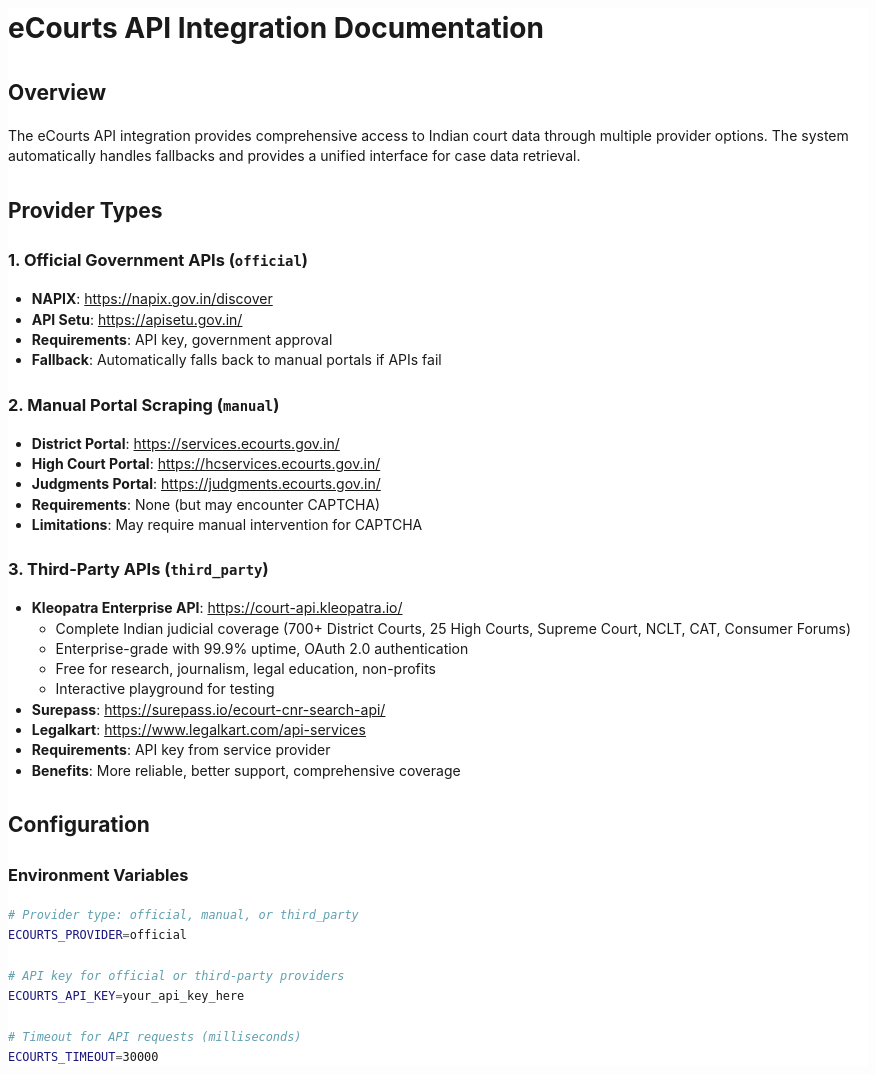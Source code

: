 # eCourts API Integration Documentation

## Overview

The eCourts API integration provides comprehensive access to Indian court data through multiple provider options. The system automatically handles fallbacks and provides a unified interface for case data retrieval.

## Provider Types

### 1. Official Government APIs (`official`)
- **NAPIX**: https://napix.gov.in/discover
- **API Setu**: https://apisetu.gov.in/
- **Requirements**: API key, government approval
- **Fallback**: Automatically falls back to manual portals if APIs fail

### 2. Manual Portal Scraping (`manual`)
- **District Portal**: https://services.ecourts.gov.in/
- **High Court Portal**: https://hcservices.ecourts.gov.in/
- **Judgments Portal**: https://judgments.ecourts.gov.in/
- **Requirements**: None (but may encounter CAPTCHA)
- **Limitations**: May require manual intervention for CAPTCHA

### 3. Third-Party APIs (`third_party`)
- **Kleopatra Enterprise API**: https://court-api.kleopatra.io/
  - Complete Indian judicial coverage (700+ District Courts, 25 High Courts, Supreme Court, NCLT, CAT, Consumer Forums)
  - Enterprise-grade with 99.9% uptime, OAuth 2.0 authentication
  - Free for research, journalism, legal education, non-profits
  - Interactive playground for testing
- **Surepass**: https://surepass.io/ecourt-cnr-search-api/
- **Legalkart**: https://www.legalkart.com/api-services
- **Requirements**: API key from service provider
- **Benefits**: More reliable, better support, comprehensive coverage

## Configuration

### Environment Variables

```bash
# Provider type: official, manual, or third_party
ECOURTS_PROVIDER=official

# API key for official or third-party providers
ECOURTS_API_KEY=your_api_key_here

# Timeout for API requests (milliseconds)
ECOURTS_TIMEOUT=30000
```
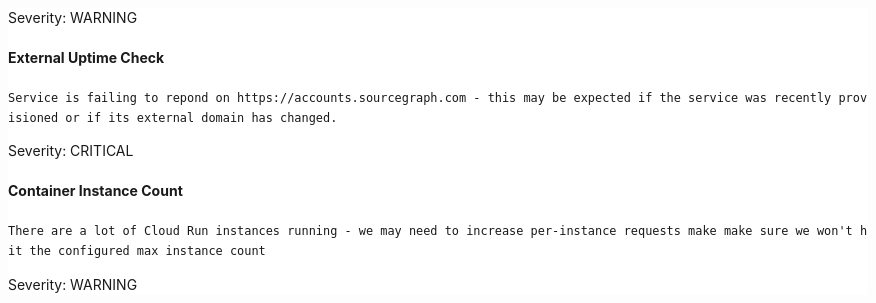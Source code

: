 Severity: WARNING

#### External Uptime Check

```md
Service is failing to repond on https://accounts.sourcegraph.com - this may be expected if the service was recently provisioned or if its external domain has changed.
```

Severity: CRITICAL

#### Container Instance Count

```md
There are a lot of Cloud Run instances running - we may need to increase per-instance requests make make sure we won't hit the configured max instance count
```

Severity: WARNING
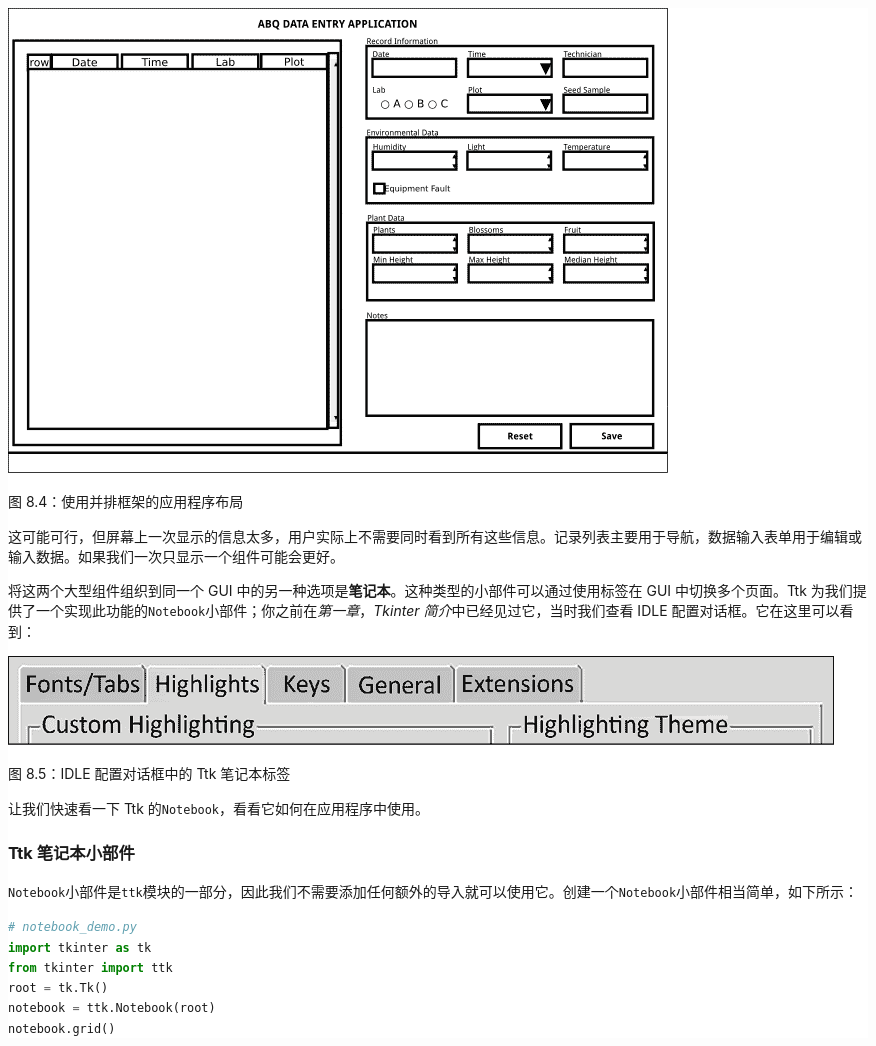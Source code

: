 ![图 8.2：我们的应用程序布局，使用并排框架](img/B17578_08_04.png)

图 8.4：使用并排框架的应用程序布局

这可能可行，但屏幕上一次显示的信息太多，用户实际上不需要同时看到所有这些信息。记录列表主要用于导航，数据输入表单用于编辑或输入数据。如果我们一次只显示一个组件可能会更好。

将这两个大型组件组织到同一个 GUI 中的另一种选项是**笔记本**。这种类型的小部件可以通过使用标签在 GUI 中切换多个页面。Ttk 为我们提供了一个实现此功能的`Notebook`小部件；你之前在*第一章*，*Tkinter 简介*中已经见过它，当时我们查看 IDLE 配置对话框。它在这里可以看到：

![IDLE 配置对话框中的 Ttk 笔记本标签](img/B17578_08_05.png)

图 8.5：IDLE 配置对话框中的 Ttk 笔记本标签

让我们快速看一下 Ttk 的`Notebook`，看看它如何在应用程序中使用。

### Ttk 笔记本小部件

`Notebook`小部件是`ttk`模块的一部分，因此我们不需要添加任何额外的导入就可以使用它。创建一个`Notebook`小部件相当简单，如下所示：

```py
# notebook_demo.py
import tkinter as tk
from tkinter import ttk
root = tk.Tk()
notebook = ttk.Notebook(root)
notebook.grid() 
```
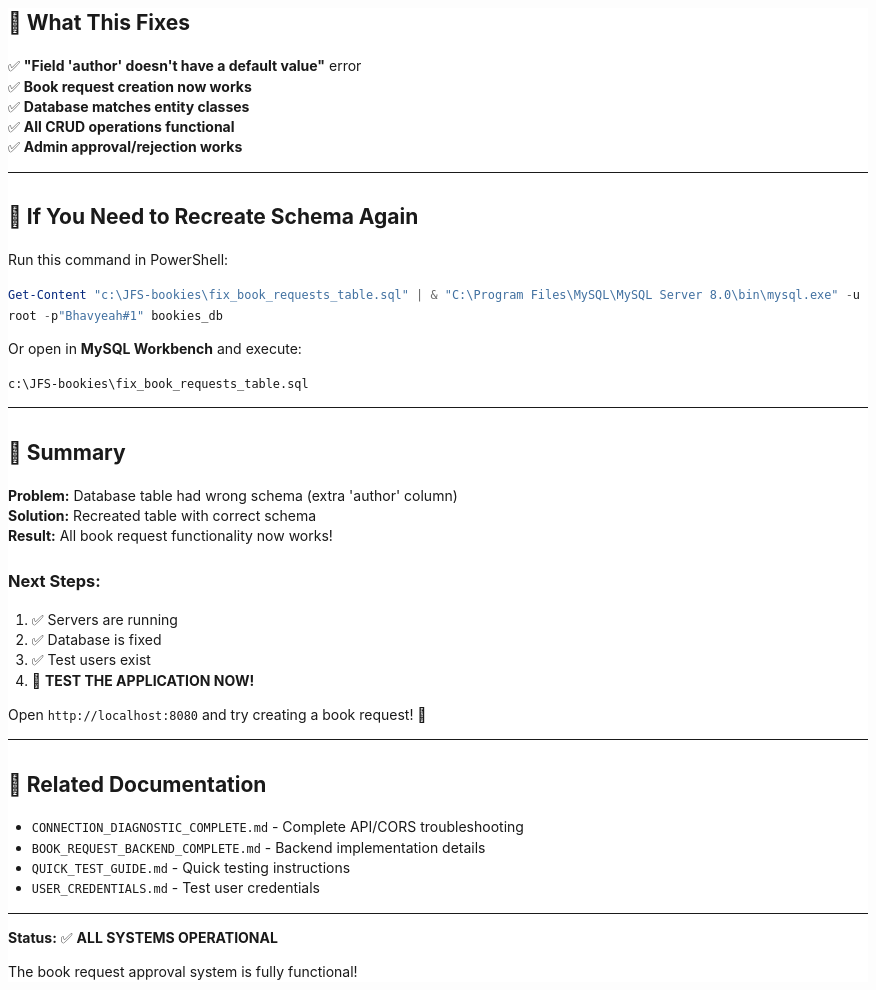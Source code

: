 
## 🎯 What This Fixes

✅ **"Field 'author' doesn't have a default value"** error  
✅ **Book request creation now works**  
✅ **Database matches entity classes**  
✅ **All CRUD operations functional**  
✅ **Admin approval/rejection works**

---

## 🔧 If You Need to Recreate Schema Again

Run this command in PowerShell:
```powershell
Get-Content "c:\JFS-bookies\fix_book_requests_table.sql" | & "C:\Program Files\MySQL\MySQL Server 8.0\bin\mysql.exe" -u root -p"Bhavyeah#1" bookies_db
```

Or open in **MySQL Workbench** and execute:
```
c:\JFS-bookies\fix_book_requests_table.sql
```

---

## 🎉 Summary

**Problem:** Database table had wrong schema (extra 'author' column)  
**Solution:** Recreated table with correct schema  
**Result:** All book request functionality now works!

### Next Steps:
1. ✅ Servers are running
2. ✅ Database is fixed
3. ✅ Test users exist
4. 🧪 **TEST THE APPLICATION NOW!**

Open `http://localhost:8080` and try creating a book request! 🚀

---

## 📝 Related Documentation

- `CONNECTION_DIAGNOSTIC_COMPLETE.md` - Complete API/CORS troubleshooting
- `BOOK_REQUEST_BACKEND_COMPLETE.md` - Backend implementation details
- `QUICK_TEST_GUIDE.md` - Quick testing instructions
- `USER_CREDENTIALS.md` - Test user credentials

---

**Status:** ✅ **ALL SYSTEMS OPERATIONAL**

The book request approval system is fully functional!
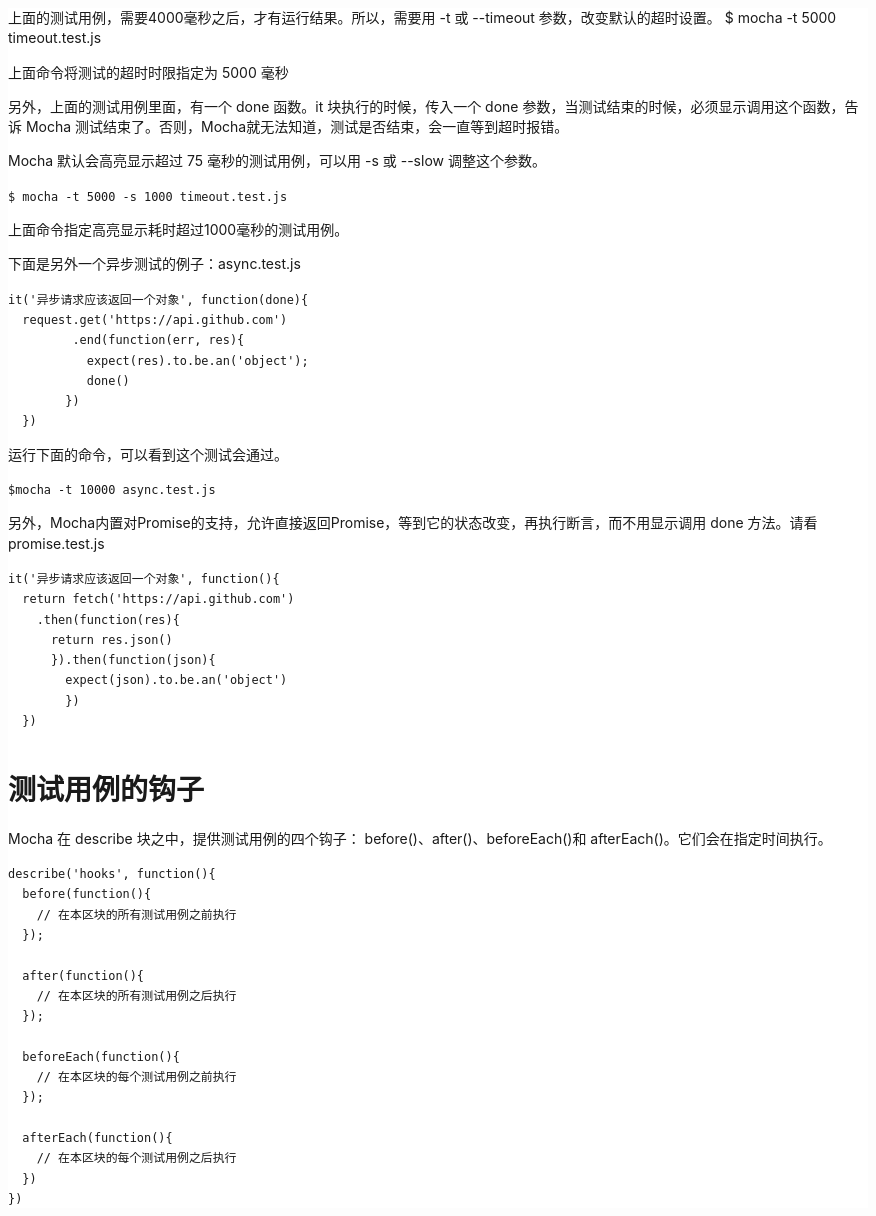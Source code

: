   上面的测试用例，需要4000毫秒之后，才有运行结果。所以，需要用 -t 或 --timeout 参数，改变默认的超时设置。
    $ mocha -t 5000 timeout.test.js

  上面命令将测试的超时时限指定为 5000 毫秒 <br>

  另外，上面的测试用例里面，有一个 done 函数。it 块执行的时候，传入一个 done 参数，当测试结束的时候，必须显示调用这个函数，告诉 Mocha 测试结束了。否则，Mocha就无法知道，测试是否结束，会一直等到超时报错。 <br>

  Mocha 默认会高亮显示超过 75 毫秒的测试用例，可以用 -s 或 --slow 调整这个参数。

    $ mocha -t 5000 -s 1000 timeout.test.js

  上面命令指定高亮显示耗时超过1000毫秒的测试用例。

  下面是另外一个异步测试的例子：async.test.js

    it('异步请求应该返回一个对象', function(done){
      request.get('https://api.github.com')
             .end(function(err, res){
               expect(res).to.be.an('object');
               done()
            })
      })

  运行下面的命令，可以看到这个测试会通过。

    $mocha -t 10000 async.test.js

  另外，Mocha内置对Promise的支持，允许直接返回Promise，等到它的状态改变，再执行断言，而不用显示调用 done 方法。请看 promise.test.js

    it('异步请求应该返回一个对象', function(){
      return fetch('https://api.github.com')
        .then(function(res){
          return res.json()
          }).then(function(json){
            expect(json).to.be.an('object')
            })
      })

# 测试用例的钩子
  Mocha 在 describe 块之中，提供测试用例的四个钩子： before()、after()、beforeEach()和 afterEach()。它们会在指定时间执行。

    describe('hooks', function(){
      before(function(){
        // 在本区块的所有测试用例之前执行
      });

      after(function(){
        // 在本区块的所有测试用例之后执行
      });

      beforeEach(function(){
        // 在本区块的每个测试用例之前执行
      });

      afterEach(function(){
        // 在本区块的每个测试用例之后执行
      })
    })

****

### EXERCISE
Only the pictures are to be left out; repeat everything else in the records above exactly.

### TASK RESPONSE
Source code

: # eCourts API Integration Documentation

## Overview

The eCourts API integration provides comprehensive access to Indian court data through multiple provider options. The system automatically handles fallbacks and provides a unified interface for case data retrieval.

## Provider Types

### 1. Official Government APIs (`official`)
- **NAPIX**: https://napix.gov.in/discover
- **API Setu**: https://apisetu.gov.in/
- **Requirements**: API key, government approval
- **Fallback**: Automatically falls back to manual portals if APIs fail

### 2. Manual Portal Scraping (`manual`)
- **District Portal**: https://services.ecourts.gov.in/
- **High Court Portal**: https://hcservices.ecourts.gov.in/
- **Judgments Portal**: https://judgments.ecourts.gov.in/
- **Requirements**: None (but may encounter CAPTCHA)
- **Limitations**: May require manual intervention for CAPTCHA

### 3. Third-Party APIs (`third_party`)
- **Kleopatra Enterprise API**: https://court-api.kleopatra.io/
  - Complete Indian judicial coverage (700+ District Courts, 25 High Courts, Supreme Court, NCLT, CAT, Consumer Forums)
  - Enterprise-grade with 99.9% uptime, OAuth 2.0 authentication
  - Free for research, journalism, legal education, non-profits
  - Interactive playground for testing
- **Surepass**: https://surepass.io/ecourt-cnr-search-api/
- **Legalkart**: https://www.legalkart.com/api-services
- **Requirements**: API key from service provider
- **Benefits**: More reliable, better support, comprehensive coverage

## Configuration

### Environment Variables

```bash
# Provider type: official, manual, or third_party
ECOURTS_PROVIDER=official

# API key for official or third-party providers
ECOURTS_API_KEY=your_api_key_here

# Timeout for API requests (milliseconds)
ECOURTS_TIMEOUT=30000
```
Source code

: Severity: WARNING

#### External Uptime Check

```md
Service is failing to repond on https://accounts.sourcegraph.com - this may be expected if the service was recently provisioned or if its external domain has changed.
```

Severity: CRITICAL

#### Container Instance Count

```md
There are a lot of Cloud Run instances running - we may need to increase per-instance requests make make sure we won't hit the configured max instance count
```

Severity: WARNING
Source code

: ![图 8.2：我们的应用程序布局，使用并排框架](img/B17578_08_04.png)

图 8.4：使用并排框架的应用程序布局

这可能可行，但屏幕上一次显示的信息太多，用户实际上不需要同时看到所有这些信息。记录列表主要用于导航，数据输入表单用于编辑或输入数据。如果我们一次只显示一个组件可能会更好。

将这两个大型组件组织到同一个 GUI 中的另一种选项是**笔记本**。这种类型的小部件可以通过使用标签在 GUI 中切换多个页面。Ttk 为我们提供了一个实现此功能的`Notebook`小部件；你之前在*第一章*，*Tkinter 简介*中已经见过它，当时我们查看 IDLE 配置对话框。它在这里可以看到：

![IDLE 配置对话框中的 Ttk 笔记本标签](img/B17578_08_05.png)

图 8.5：IDLE 配置对话框中的 Ttk 笔记本标签

让我们快速看一下 Ttk 的`Notebook`，看看它如何在应用程序中使用。

### Ttk 笔记本小部件

`Notebook`小部件是`ttk`模块的一部分，因此我们不需要添加任何额外的导入就可以使用它。创建一个`Notebook`小部件相当简单，如下所示：

```py
# notebook_demo.py
import tkinter as tk
from tkinter import ttk
root = tk.Tk()
notebook = ttk.Notebook(root)
notebook.grid() 
```
Source code

: 
## 🎯 What This Fixes

✅ **"Field 'author' doesn't have a default value"** error  
✅ **Book request creation now works**  
✅ **Database matches entity classes**  
✅ **All CRUD operations functional**  
✅ **Admin approval/rejection works**

---

## 🔧 If You Need to Recreate Schema Again

Run this command in PowerShell:
```powershell
Get-Content "c:\JFS-bookies\fix_book_requests_table.sql" | & "C:\Program Files\MySQL\MySQL Server 8.0\bin\mysql.exe" -u root -p"Bhavyeah#1" bookies_db
```

Or open in **MySQL Workbench** and execute:
```
c:\JFS-bookies\fix_book_requests_table.sql
```

---

## 🎉 Summary

**Problem:** Database table had wrong schema (extra 'author' column)  
**Solution:** Recreated table with correct schema  
**Result:** All book request functionality now works!

### Next Steps:
1. ✅ Servers are running
2. ✅ Database is fixed
3. ✅ Test users exist
4. 🧪 **TEST THE APPLICATION NOW!**

Open `http://localhost:8080` and try creating a book request! 🚀

---

## 📝 Related Documentation

- `CONNECTION_DIAGNOSTIC_COMPLETE.md` - Complete API/CORS troubleshooting
- `BOOK_REQUEST_BACKEND_COMPLETE.md` - Backend implementation details
- `QUICK_TEST_GUIDE.md` - Quick testing instructions
- `USER_CREDENTIALS.md` - Test user credentials

---

**Status:** ✅ **ALL SYSTEMS OPERATIONAL**

The book request approval system is fully functional!
Source code

:   上面的测试用例，需要4000毫秒之后，才有运行结果。所以，需要用 -t 或 --timeout 参数，改变默认的超时设置。
    $ mocha -t 5000 timeout.test.js

  上面命令将测试的超时时限指定为 5000 毫秒 <br>

  另外，上面的测试用例里面，有一个 done 函数。it 块执行的时候，传入一个 done 参数，当测试结束的时候，必须显示调用这个函数，告诉 Mocha 测试结束了。否则，Mocha就无法知道，测试是否结束，会一直等到超时报错。 <br>

  Mocha 默认会高亮显示超过 75 毫秒的测试用例，可以用 -s 或 --slow 调整这个参数。

    $ mocha -t 5000 -s 1000 timeout.test.js

  上面命令指定高亮显示耗时超过1000毫秒的测试用例。

  下面是另外一个异步测试的例子：async.test.js

    it('异步请求应该返回一个对象', function(done){
      request.get('https://api.github.com')
             .end(function(err, res){
               expect(res).to.be.an('object');
               done()
            })
      })

  运行下面的命令，可以看到这个测试会通过。

    $mocha -t 10000 async.test.js

  另外，Mocha内置对Promise的支持，允许直接返回Promise，等到它的状态改变，再执行断言，而不用显示调用 done 方法。请看 promise.test.js

    it('异步请求应该返回一个对象', function(){
      return fetch('https://api.github.com')
        .then(function(res){
          return res.json()
          }).then(function(json){
            expect(json).to.be.an('object')
            })
      })

# 测试用例的钩子
  Mocha 在 describe 块之中，提供测试用例的四个钩子： before()、after()、beforeEach()和 afterEach()。它们会在指定时间执行。

    describe('hooks', function(){
      before(function(){
        // 在本区块的所有测试用例之前执行
      });

      after(function(){
        // 在本区块的所有测试用例之后执行
      });

      beforeEach(function(){
        // 在本区块的每个测试用例之前执行
      });

      afterEach(function(){
        // 在本区块的每个测试用例之后执行
      })
    })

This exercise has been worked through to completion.